Der von mir jetzt erwählte Arbeitsbereich ist etwas ganz Neues für mich.  Ich fühle mich plötzlich als Hotelmanager mit viel Verwaltungskleinkram im Alltagstrott; denn im Seemannsheim wird alle Verwaltungsorganisation mit Buchhaltung inklusive Lohnbuchhaltung an Ort und Stelle selbst erledigt.  Im Laufe der Jahre böte sich für mich sicherlich die Möglichkeit, diese lästigen Verwaltungsarbeiten an eine kirchliche Verwaltungsstelle zu delegieren, die Vorteile einer autarken Selbstversorgung überzeugen mich aber immer wieder neu, mich auf dem Verwaltungssektor nicht in Abhängigkeiten zu begeben, und ich bin bis zum Schluss gut damit gefahren.  Auf Grund meiner Verwaltungsprüfungen und als Sozialpädagoge wird mir angesichts der knapp werdenden Lehrstellenplätze auf meinen Antrag von der Handelskammer die Erlaubnis zur Ausbildung von Bürokaufleuten erteilt.  Über Jahre hinweg haben wir meistens einen oder zwei Lehrlinge im Büro.  Der erste, Klaus Lücke, arbeitet später in der kirchlichen Verwaltung.  Einer der letzten, Manfred Smirnow, bleibt bei uns, als ich keine neuen Azubis mehr annehme.  Er bestreitet zum Schluss und noch jahrelang nach meiner Pensionierung den Großteil der Verwaltung recht selbständig. 

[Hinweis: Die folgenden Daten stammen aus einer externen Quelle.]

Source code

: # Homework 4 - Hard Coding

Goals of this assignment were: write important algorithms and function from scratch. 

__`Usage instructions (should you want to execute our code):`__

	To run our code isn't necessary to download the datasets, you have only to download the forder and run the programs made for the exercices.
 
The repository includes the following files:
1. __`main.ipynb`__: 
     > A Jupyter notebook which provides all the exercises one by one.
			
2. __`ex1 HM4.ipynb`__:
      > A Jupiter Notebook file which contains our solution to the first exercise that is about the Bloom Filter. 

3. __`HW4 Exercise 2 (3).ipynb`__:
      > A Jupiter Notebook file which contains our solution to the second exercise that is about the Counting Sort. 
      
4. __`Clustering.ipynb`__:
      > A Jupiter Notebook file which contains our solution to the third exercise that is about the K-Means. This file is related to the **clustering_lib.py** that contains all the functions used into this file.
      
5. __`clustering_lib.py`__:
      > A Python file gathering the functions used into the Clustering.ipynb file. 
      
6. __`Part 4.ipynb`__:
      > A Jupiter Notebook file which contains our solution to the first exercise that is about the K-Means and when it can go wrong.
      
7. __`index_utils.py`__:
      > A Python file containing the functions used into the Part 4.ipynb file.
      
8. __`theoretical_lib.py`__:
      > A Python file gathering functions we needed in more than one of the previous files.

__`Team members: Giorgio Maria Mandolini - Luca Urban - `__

Ich übernehme Anfang 1970 von Otto Brunschede an Kapital und Rücklagen fast 430.000 Mark und steigere diese bis Anfang der 1990er Jahre auf fast zwei Millionen DM.  Die Bilanzsumme beträgt zuletzt mehr als zwei Millionen, die Gewinn- und Verlustrechnung weist einen Umsatz von eineinhalb Millionen Mark aus.   Darum fordern wir die Seeleute immer wieder auf, ihr Geld im Büro in Verwahrung zu geben.  So führen wir den Betrieb einer Miniatursparkasse mit durchschnittlich 100.000 DM Einlagen und sicherlich 34 Millionen Umsatz an hinterlegten Geldern in den 27 Jahren meines Wirkens im Seemannsheim.

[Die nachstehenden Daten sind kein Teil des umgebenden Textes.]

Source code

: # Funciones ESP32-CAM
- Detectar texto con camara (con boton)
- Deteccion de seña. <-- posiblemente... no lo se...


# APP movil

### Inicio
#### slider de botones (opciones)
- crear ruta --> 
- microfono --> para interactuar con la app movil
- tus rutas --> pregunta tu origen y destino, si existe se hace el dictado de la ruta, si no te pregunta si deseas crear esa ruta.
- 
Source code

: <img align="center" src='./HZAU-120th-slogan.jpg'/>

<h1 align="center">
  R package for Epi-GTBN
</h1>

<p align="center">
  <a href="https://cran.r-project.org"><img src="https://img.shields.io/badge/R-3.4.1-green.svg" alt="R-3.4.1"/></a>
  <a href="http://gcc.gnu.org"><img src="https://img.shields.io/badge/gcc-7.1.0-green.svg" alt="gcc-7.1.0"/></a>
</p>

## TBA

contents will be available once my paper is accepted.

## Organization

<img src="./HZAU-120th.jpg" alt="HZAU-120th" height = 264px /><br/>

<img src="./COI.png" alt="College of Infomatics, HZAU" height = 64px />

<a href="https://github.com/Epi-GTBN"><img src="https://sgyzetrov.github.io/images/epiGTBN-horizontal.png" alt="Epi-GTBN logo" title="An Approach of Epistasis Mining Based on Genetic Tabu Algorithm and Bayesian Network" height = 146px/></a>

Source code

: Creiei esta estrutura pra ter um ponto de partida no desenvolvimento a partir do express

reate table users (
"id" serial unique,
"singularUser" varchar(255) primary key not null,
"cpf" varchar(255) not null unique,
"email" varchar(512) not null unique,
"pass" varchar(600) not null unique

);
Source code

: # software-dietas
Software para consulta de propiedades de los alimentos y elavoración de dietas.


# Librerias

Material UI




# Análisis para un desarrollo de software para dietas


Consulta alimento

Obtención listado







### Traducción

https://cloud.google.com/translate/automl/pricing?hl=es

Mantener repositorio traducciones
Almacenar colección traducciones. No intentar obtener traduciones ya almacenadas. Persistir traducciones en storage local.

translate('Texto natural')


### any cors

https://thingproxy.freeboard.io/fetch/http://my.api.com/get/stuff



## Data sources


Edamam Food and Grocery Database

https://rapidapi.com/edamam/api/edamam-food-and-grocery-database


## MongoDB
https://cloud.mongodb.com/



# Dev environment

Vor Diebstahl ist im Hause nichts sicher.  Immer wieder werden Gäste in ihrem Zimmer bestohlen.  Wenn sie Geld oder Wertsachen unverschlossen im Zimmer herumliegen lassen, kann ich ihnen den Vorwurf des Leichtsinns nicht ersparen.  Aber auch aus verschlossenen Spinden werden mehr oder weniger wertvolle Sachen und oftmals große Geldbeträge entwendet.  Etliche Seeleute sind auch selber so leichtsinnig, Tausende Mark auf St. Pauli innerhalb kürzester Zeit zu „verballern“ und stehen dann oft mittellos da. 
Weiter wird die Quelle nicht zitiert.